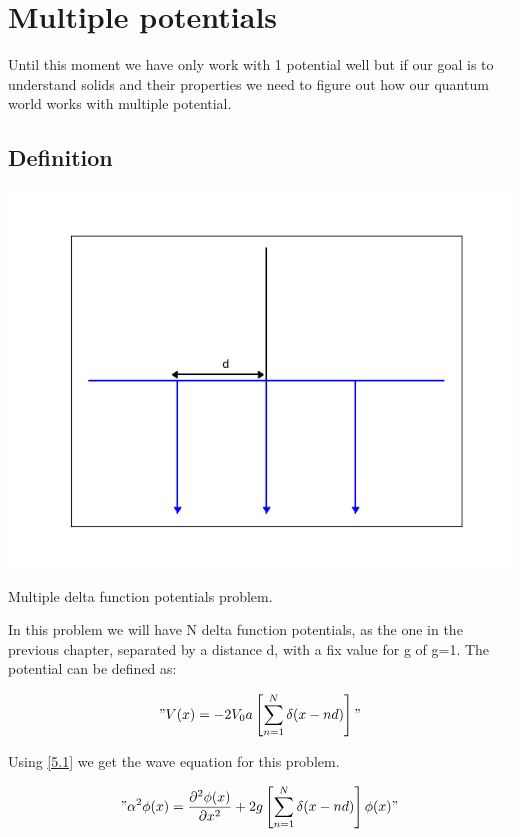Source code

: 
\setchapterpreamble[u]{\margintoc}
\chapter{Multiple potentials}

Until this moment we have only work with 1 potential well but if our goal is to understand solids and their properties we need to figure out how our quantum world works with multiple potential.


\section{Definition}

\begin{marginfigure}
  \includegraphics{images5/def.png}
  \centering
  \caption{Multiple delta function potentials problem.}
\end{marginfigure}

In this problem we will have N delta function potentials, as the one in the previous chapter, separated by a distance d, with a fix value for g of g=1. The potential can be defined as:

\begin{equation}
  \label{5.1}
  "V(x) = -2 V_0 a \left[\sum_{n=1}^{N} \delta(x-nd) \right]"
\end{equation}

Using \ref{5.1} we get the wave equation for this problem.

\begin{equation}
  \label{5.2}
  "\alpha^2\phi(x) = \frac{\partial^2\phi(x)}{\partial x^2} + 2 g \left[\sum_{n=1}^{N} \delta(x-nd) \right] \phi(x)"
\end{equation}

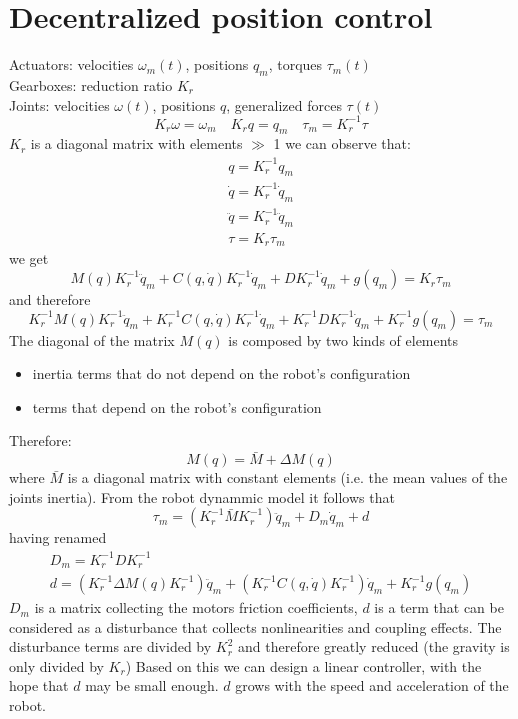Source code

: \documentclass{book}
\begin{document}
\section{Decentralized position control}
Actuators: velocities $\omega_m(t)$, positions $q_m$, torques $\tau_m(t)$\\
Gearboxes: reduction ratio $K_r$\\
Joints: velocities $\omega(t)$, positions $q$, generalized forces $\tau(t)$
\[
    K_r\omega = \omega_m \quad K_rq=q_m \quad \tau_m = K_r^{-1}\tau
\]
$K_r$ is a diagonal matrix with elements  $\gg$ 1
we can observe that:
\begin{gather*}
    q= K_r^{-1}q_m\\
    \dot{q}=K_r^{-1}\dot{q}_m\\
    \ddot{q}=K_r^{-1}\ddot{q}_m\\
    \tau=K_r\tau_m
\end{gather*}
we get
\[
    M(q)K_r^{-1}\ddot{q}_m + C(q,\dot{q})K_r^{-1}\dot{q}_m+DK_r^{-1}\dot{q}_m+g(q_m)=K_r\tau_m
\]
and therefore
\[
  K_r^{-1}M(q)K_r^{-1}\ddot{q}_m + K_r^{-1}C(q,\dot{q})K_r^{-1}\dot{q}_m+K_r^{-1}DK_r^{-1}\dot{q}_m+K_r^{-1}g(q_m)=\tau_m
\]
The diagonal of the matrix $M(q)$ is composed by two kinds of elements
\begin{itemize}
    \item inertia terms that do not depend on the robot's configuration
    \item terms that depend on the robot's configuration
\end{itemize}
Therefore:
\[
    M(q)=\bar{M}+\Delta M(q)
\]
where $\bar{M}$ is a diagonal matrix with constant elements (i.e. the mean values of the joints inertia). From the robot dynammic model it follows that
\[
    \tau_m=(K_r^{-1}\bar{M}K_r^{-1})\ddot{q}_m+D_m\dot{q}_m+d
\]
having renamed
\begin{gather*}
    D_m=K_r^{-1}DK_r^{-1}\\
    d=(K_r^{-1}\Delta M(q)K_r^{-1})\ddot{q}_m+(K_r^{-1}C(q,\dot{q})K_r^{-1})\dot{q}_m+K_r^{-1}g(q_m)
\end{gather*}
$D_m$ is a matrix collecting the motors friction coefficients, $d$ is a term that can be considered as a disturbance that collects nonlinearities and coupling effects. The disturbance terms are divided by $K_r^2$ and therefore greatly reduced (the gravity is only divided by $K_r$)
Based on this we can design a linear controller, with the hope that $d$ may be small enough. $d$ grows with the speed and acceleration of the robot.
\end{document}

• WHAT THE TASK REQUIRES
Find the string "elements" in the data. Report each line it appears in.

• WORKED SOLUTION
$K_r$ is a diagonal matrix with elements  $\gg$ 1
The diagonal of the matrix $M(q)$ is composed by two kinds of elements
where $\bar{M}$ is a diagonal matrix with constant elements (i.e. the mean values of the joints inertia). From the robot dynammic model it follows that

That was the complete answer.